Friday, Apr. 12, 1963

SOME nations are born; others are made--such as the new nation of Malaysia, which is coming to life under the guidance of the man on TIME'S cover this week. Prime Minister Tunku Abdul Rahman. It is a complex and colorful story, and one for which we have devised a different method of telling.

The cover was painted by one of Australia's top artists, William Dobell. Inside, in the World section, you will find eight pages of color photographs, which seek to capture the primitiveness, the modernity, the ruggedness and the beauty of this new island nation, whose principal connecting highway will be the sea. Along with the photographs goes a vivid map by R. M. Chapin Jr., showing Malaysia's divisions, topography, population and crops. And after this introduction comes the three-page cover story on the Tunku, written by Contributing Editor John Gregory Dunne.

This oddly assembled, but imaginatively conceived country depends more than anything else on the popularity and sound sense of the Tunku, whom Hong Kong Bureau Chief Charles Mohr describes as "one of the most relaxed, cheerful and modestly friendly cover subjects" he has ever interviewed.

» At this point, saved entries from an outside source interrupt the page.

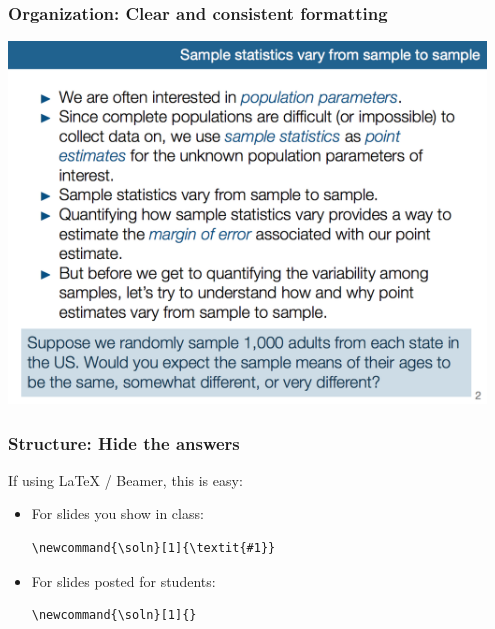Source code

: \documentclass{beamer}
\begin{document}
\begin{frame}
\frametitle{Organization: Clear and consistent formatting}

\begin{center}
\includegraphics[width = 0.95\textwidth]{figures/disc_question}
\end{center}

\vfill

\end{frame}


\begin{frame}[fragile]
\frametitle{Structure: Hide the answers}

If using LaTeX / Beamer, this is easy:

\begin{itemize}

\item For slides you show in class:

\begin{verbatim}
\newcommand{\soln}[1]{\textit{#1}}
\end{verbatim}

\item For slides posted for students:

\begin{verbatim}
\newcommand{\soln}[1]{}
\end{verbatim}

\end{itemize}

\end{frame}
\end{document}
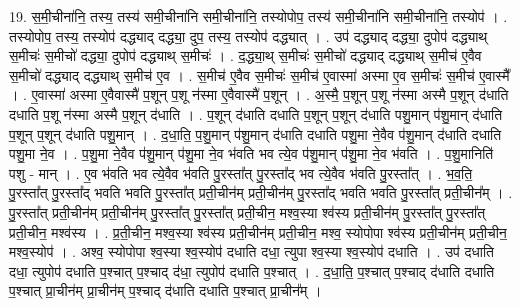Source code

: \documentclass[17pt]{extarticle}
\begin{document}
19. स॒मी॒चीना॑नि॒ तस्य॒ तस्य॑ समी॒चीना॑नि समी॒चीना॑नि॒ तस्योपोप॒ तस्य॑ समी॒चीना॑नि समी॒चीना॑नि॒ तस्योप॑ । . तस्योपोप॒ तस्य॒ तस्योप॑ दद्ध्याद् दद्ध्या॒ दुप॒ तस्य॒ तस्योप॑ दद्ध्यात् । . उप॑ दद्ध्याद् दद्ध्या॒ दुपोप॑ दद्ध्याथ् स॒मीचः॑ स॒मीचो॑ दद्ध्या॒ दुपोप॑ दद्ध्याथ् स॒मीचः॑ । . द॒द्ध्या॒थ् स॒मीचः॑ स॒मीचो॑ दद्ध्याद् दद्ध्याथ् स॒मीच॑ ए॒वैव स॒मीचो॑ दद्ध्याद् दद्ध्याथ् स॒मीच॑ ए॒व । . स॒मीच॑ ए॒वैव स॒मीचः॑ स॒मीच॑ ए॒वास्मा॑ अस्मा ए॒व स॒मीचः॑ स॒मीच॑ ए॒वास्मै᳚ । . ए॒वास्मा॑ अस्मा ए॒वैवास्मै॑ प॒शून् प॒शू न॑स्मा ए॒वैवास्मै॑ प॒शून् । . अ॒स्मै॒ प॒शून् प॒शू न॑स्मा अस्मै प॒शून् द॑धाति दधाति प॒शू न॑स्मा अस्मै प॒शून् द॑धाति । . प॒शून् द॑धाति दधाति प॒शून् प॒शून् द॑धाति पशु॒मान् प॑शु॒मान् द॑धाति प॒शून् प॒शून् द॑धाति पशु॒मान् । . द॒धा॒ति॒ प॒शु॒मान् प॑शु॒मान् द॑धाति दधाति पशु॒मा ने॒वैव प॑शु॒मान् द॑धाति दधाति पशु॒मा ने॒व । . प॒शु॒मा ने॒वैव प॑शु॒मान् प॑शु॒मा ने॒व भ॑वति भव त्ये॒व प॑शु॒मान् प॑शु॒मा ने॒व भ॑वति । . प॒शु॒मानिति॑ पशु - मान् । . ए॒व भ॑वति भव त्ये॒वैव भ॑वति पु॒रस्ता᳚त् पु॒रस्ता᳚द् भव त्ये॒वैव भ॑वति पु॒रस्ता᳚त् । . भ॒व॒ति॒ पु॒रस्ता᳚त् पु॒रस्ता᳚द् भवति भवति पु॒रस्ता᳚त् प्रती॒चीन॑म् प्रती॒चीन॑म् पु॒रस्ता᳚द् भवति भवति पु॒रस्ता᳚त् प्रती॒चीन᳚म् । . पु॒रस्ता᳚त् प्रती॒चीन॑म् प्रती॒चीन॑म् पु॒रस्ता᳚त् पु॒रस्ता᳚त् प्रती॒चीन॒ मश्व॒स्या श्व॑स्य प्रती॒चीन॑म् पु॒रस्ता᳚त् पु॒रस्ता᳚त् प्रती॒चीन॒ मश्व॑स्य । . प्र॒ती॒चीन॒ मश्व॒स्या श्व॑स्य प्रती॒चीन॑म् प्रती॒चीन॒ मश्व॒ स्योपोपा श्व॑स्य प्रती॒चीन॑म् प्रती॒चीन॒ मश्व॒स्योप॑ । . अश्व॒ स्योपोपा श्व॒स्या श्व॒स्योप॑ दधाति दधा॒ त्युपा श्व॒स्या श्व॒स्योप॑ दधाति । . उप॑ दधाति दधा॒ त्युपोप॑ दधाति प॒श्चात् प॒श्चाद् द॑धा॒ त्युपोप॑ दधाति प॒श्चात् । . द॒धा॒ति॒ प॒श्चात् प॒श्चाद् द॑धाति दधाति प॒श्चात् प्रा॒चीन॑म् प्रा॒चीन॑म् प॒श्चाद् द॑धाति दधाति प॒श्चात् प्रा॒चीन᳚म् । \newline
\end{document}
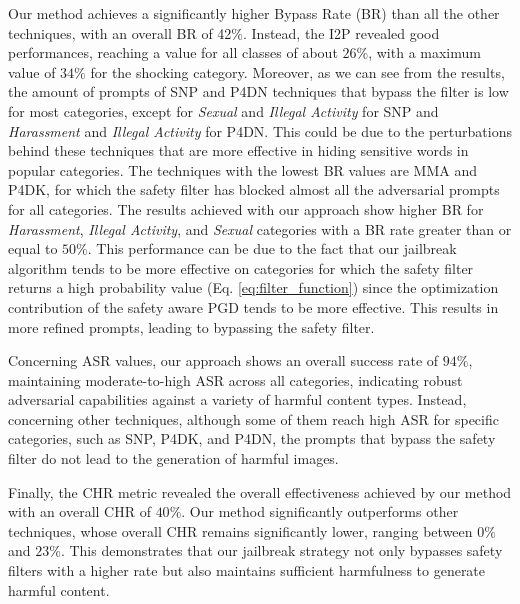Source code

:\documentclass[acmsmall]{acmart}
\begin{document}
{Our method achieves a significantly higher Bypass Rate (BR) than all the other techniques, with an overall BR of 42\%. Instead, the I2P revealed good performances, reaching a value for all classes of  about $26\%$, with a maximum value of $34\%$ for the shocking category.  Moreover, as we can see from the results, the amount of prompts of SNP and P4DN techniques that bypass the filter is low for most categories, except for \textit{Sexual} and \textit{Illegal Activity} for SNP and \textit{Harassment} and \textit{Illegal Activity} for P4DN. This could be due to the perturbations behind these techniques that are more effective in hiding sensitive words in popular categories.
The techniques with the lowest BR values are MMA and P4DK, for which the safety filter has blocked almost all the adversarial prompts for all categories. The results achieved with our approach show higher BR for \textit{Harassment}, \textit{Illegal Activity}, and \textit{Sexual} categories with a BR rate greater than or equal to $50\%$. 
This performance can be due to the fact that our jailbreak algorithm tends to be more effective on categories for which the safety filter returns a high probability value (Eq. \ref{eq:filter_function}) since the optimization contribution of the safety aware PGD tends to be more effective. This results in more refined prompts, leading to bypassing the safety filter.

Concerning ASR values, our approach shows an overall success rate of $94\%$, maintaining moderate-to-high ASR across all categories, indicating robust adversarial capabilities against a variety of harmful content types. Instead, concerning other techniques, although some of them reach high ASR for specific categories, such as SNP, P4DK, and P4DN, the prompts that bypass the safety filter do not lead to the generation of harmful images.

Finally, the CHR metric revealed the overall effectiveness achieved by our method with an overall CHR of $40\%$. Our method significantly outperforms other techniques, whose overall CHR remains significantly lower, ranging between $0\%$ and $23\%$. 
This demonstrates that our jailbreak strategy not only bypasses safety filters with a higher rate but also maintains sufficient harmfulness to generate harmful content. 
\vspace{-0.3cm}
}
\end{document}
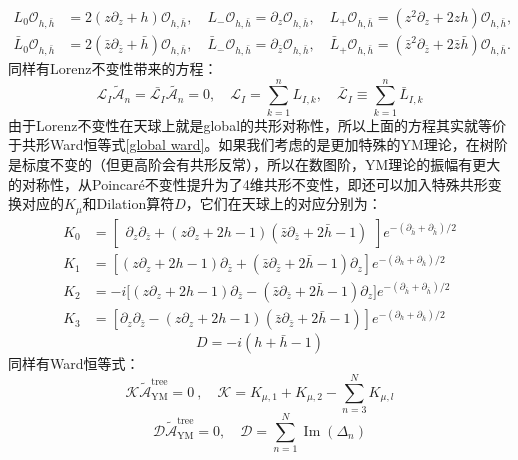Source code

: \begin{equation}
	\begin{aligned}L_0\mathcal{O}_{h,\bar{h}}&=2(z\partial_z+h)\mathcal{O}_{h,\bar{h}},\quad L_-\mathcal{O}_{h,\bar{h}}=\partial_z\mathcal{O}_{h,\bar{h}},\quad L_+\mathcal{O}_{h,\bar{h}}=(z^2\partial_z+2zh)\mathcal{O}_{h,\bar{h}},\\\bar{L}_0\mathcal{O}_{h,\bar{h}}&=2(\bar{z}\partial_{\bar{z}}+\bar{h})\mathcal{O}_{h,\bar{h}},\quad\bar{L}_-\mathcal{O}_{h,\bar{h}}=\partial_{\bar{z}}\mathcal{O}_{h,\bar{h}},\quad\bar{L}_+\mathcal{O}_{h,\bar{h}}=(\bar{z}^2\partial_{\bar{z}}+2\bar{z}\bar{h})\mathcal{O}_{h,\bar{h}}.\end{aligned}
\end{equation}
同样有Lorenz不变性带来的方程：
\begin{equation}\label{50.10}
	\boxed{
		\mathcal{L}_I\widetilde{\mathcal{A}}_n=\bar{\mathcal{L}_I}\widetilde{\mathcal{A}_n}=0,\quad \mathcal{L}_I=\sum_{k=1}^nL_{I,k},\quad\bar{\mathcal{L}}_I\equiv\sum_{k=1}^n\bar{L}_{I,k}
	}
\end{equation}
由于Lorenz不变性在天球上就是global的共形对称性，所以上面的方程其实就等价于共形Ward恒等式\ref{global ward}。如果我们考虑的是更加特殊的YM理论，在树阶是标度不变的（但更高阶会有共形反常），所以在数图阶，YM理论的振幅有更大的对称性，从Poincar\'e不变性提升为了4维共形不变性，即还可以加入特殊共形变换对应的$K_\mu$和Dilation算符$D$，它们在天球上的对应分别为：
\begin{equation}
	\begin{aligned}
		{K_0} &=\begin{bmatrix}\partial_z\partial_{\bar{z}}+(z\partial_z+2h-1)(\bar{z}\partial_{\bar{z}}+2\bar{h}-1)\end{bmatrix}e^{-(\partial_{\bar{h}}+\partial_{\bar{h}})/2} \\
		{K_1}& =\left[(z\partial_z+2h-1)\partial_{\bar{z}}+(\bar{z}\partial_{\bar{z}}+2\bar{h}-1)\partial_z\right]e^{-(\partial_h+\partial_{\bar{h}})/2} \\
		{K_2} &=-i\big[(z\partial_z+2h-1)\partial_{\bar{z}}-(\bar{z}\partial_{\bar{z}}+2\bar{h}-1)\partial_z\big]e^{-(\partial_{\bar{h}}+\partial_{\bar{h}})/2} \\
		{K_3} &=\left[\partial_z\partial_{\bar{z}}-(z\partial_z+2h-1)(\bar{z}\partial_{\bar{z}}+2\bar{h}-1)\right]e^{-(\partial_h+\partial_{\bar{h}})/2}
	\end{aligned}
\end{equation}
\begin{equation}
	D=-i(h+\bar{h}-1)
\end{equation}
同样有Ward恒等式：
\begin{equation}
	\mathcal{K}\widetilde{\mathcal{A}}^{\text{tree}}_\mathrm{YM}=0\mathrm{~},\quad\mathcal{K}=K_{\mu,1}+K_{\mu,2}-\sum_{n=3}^NK_{\mu,l}
\end{equation}
\begin{equation}
	\mathcal{D}\widetilde{\mathcal{A}}_\mathrm{YM}^\text{tree}=0,\quad\mathcal{D}=\sum_{n=1}^N\operatorname{Im}(\Delta_n)
\end{equation}

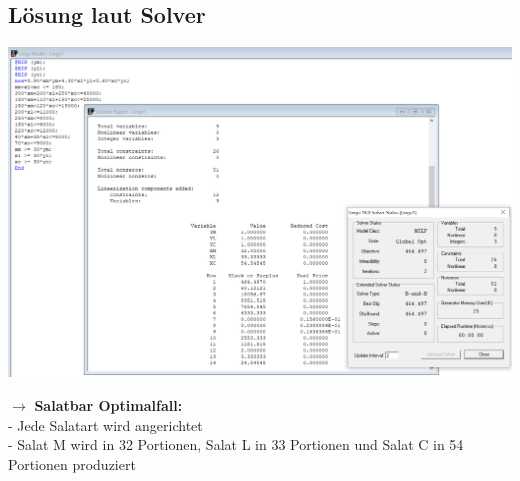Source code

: \documentclass[a4paper,11pt]{article}
\begin{document}
\subsection*{Lösung laut Solver}
\begin{centering}
	\includegraphics[width=1\linewidth]{src/blatt_4_aufgabe_2_loesung_solver.PNG}
\end{centering}

$\to$ \textbf{Salatbar Optimalfall:} \\
- Jede Salatart wird angerichtet \\
- Salat M wird in 32 Portionen, Salat L in 33 Portionen und Salat C in 54 Portionen produziert
\end{document}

Describing one youthful escapade, Tunku commented, "I'm a lazy man." An aide watched in evident distress as Mohr wrote it down. Tunku merely chuckled: "It's too late now." A man so ready to concede his own mistakes, Reporter Mohr concluded, could count on justified pride in many achievements.

It fell to Jerry Schecter to cover the outer provinces--North Borneo, Sarawak and Brunei--and he found it "the most fascinating assignment in nearly three years out here." He felt like James Brooke, the "white rajah," landing in Sarawak in the 18405 and seeing "what no educated eye had ever gazed on." In the jungle frontier, he retraced the steps of Conrad and was disconcerted to find characters still liv ing who might have stepped out of a Conrad novel.

Schecter had his share of roughing it--on the ground, and in the air flying with Borneo Airways "over endless jungles in the worst storms in 30 years." But upcountry among the Ibans (or Sea Dyaks), whose life is simple, tedious and poor, he was greeted with a traditional welcoming ceremony called the bedara, offered a wine to appease the spirits he brought with him, and a brass bracelet to signify friendship. Schecter cabled home: "I suppose it's work, but camping in a longhouse with bare-breasted girls who gently tip cups of sweet rice wine to your lips is more like an ex-New York writer's idea of nirvana."